→ **What is expected**: Below are some records. How many of their lines contain the string "było"? Answer with the number alone.

→ **Records for the task**:
|---|

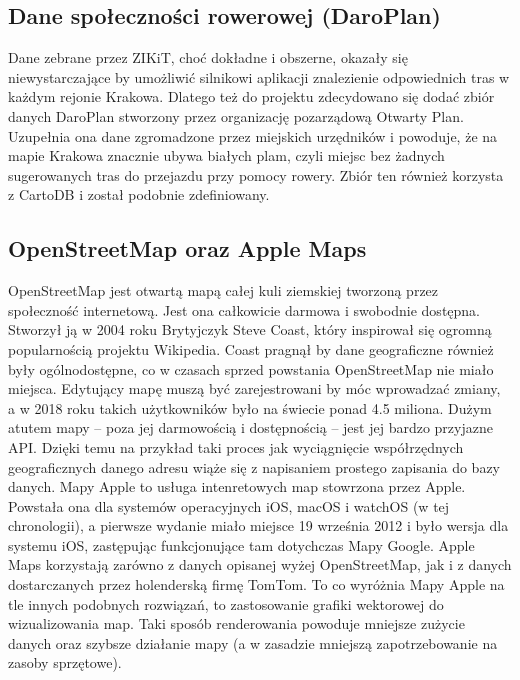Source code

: \subsection{Dane społeczności rowerowej (DaroPlan)}

Dane zebrane przez ZIKiT, choć dokładne i obszerne, okazały się niewystarczające by umożliwić silnikowi aplikacji znalezienie odpowiednich tras w każdym rejonie Krakowa. Dlatego też do projektu zdecydowano się dodać zbiór danych DaroPlan stworzony przez organizację pozarządową Otwarty Plan. Uzupełnia ona dane zgromadzone przez miejskich urzędników i powoduje, że na mapie Krakowa znacznie ubywa białych plam, czyli miejsc bez żadnych sugerowanych tras do przejazdu przy pomocy rowery. Zbiór ten również korzysta z CartoDB i został podobnie zdefiniowany.

\subsection{OpenStreetMap oraz Apple Maps}

OpenStreetMap jest otwartą mapą całej kuli ziemskiej tworzoną przez społeczność internetową. Jest ona całkowicie darmowa i swobodnie dostępna. Stworzył ją w 2004 roku Brytyjczyk Steve Coast, który inspirował się ogromną popularnością projektu Wikipedia. Coast pragnął by dane geograficzne również były ogólnodostępne, co w czasach sprzed powstania OpenStreetMap nie miało miejsca. Edytujący mapę muszą być zarejestrowani by móc wprowadzać zmiany, a w 2018 roku takich użytkowników było na świecie ponad 4.5 miliona. Dużym atutem mapy – poza jej darmowością i dostępnością – jest jej bardzo przyjazne API. Dzięki temu na przykład taki proces jak wyciągnięcie współrzędnych geograficznych danego adresu wiąże się z napisaniem prostego zapisania do bazy danych.\newline
Mapy Apple to usługa intenretowych map stowrzona przez Apple. Powstała ona dla systemów operacyjnych iOS, macOS i watchOS (w tej chronologii), a pierwsze wydanie miało miejsce 19 września 2012 i było wersja dla systemu iOS, zastępując funkcjonujące tam dotychczas Mapy Google. Apple Maps korzystają zarówno z danych opisanej wyżej OpenStreetMap, jak i z danych dostarczanych przez holenderską firmę TomTom. To co wyróżnia Mapy Apple na tle innych podobnych rozwiązań, to zastosowanie grafiki wektorowej do wizualizowania map. Taki sposób renderowania powoduje mniejsze zużycie danych oraz szybsze działanie mapy (a w zasadzie mniejszą zapotrzebowanie na zasoby sprzętowe).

|---|

→ **Response to the exercise**: 2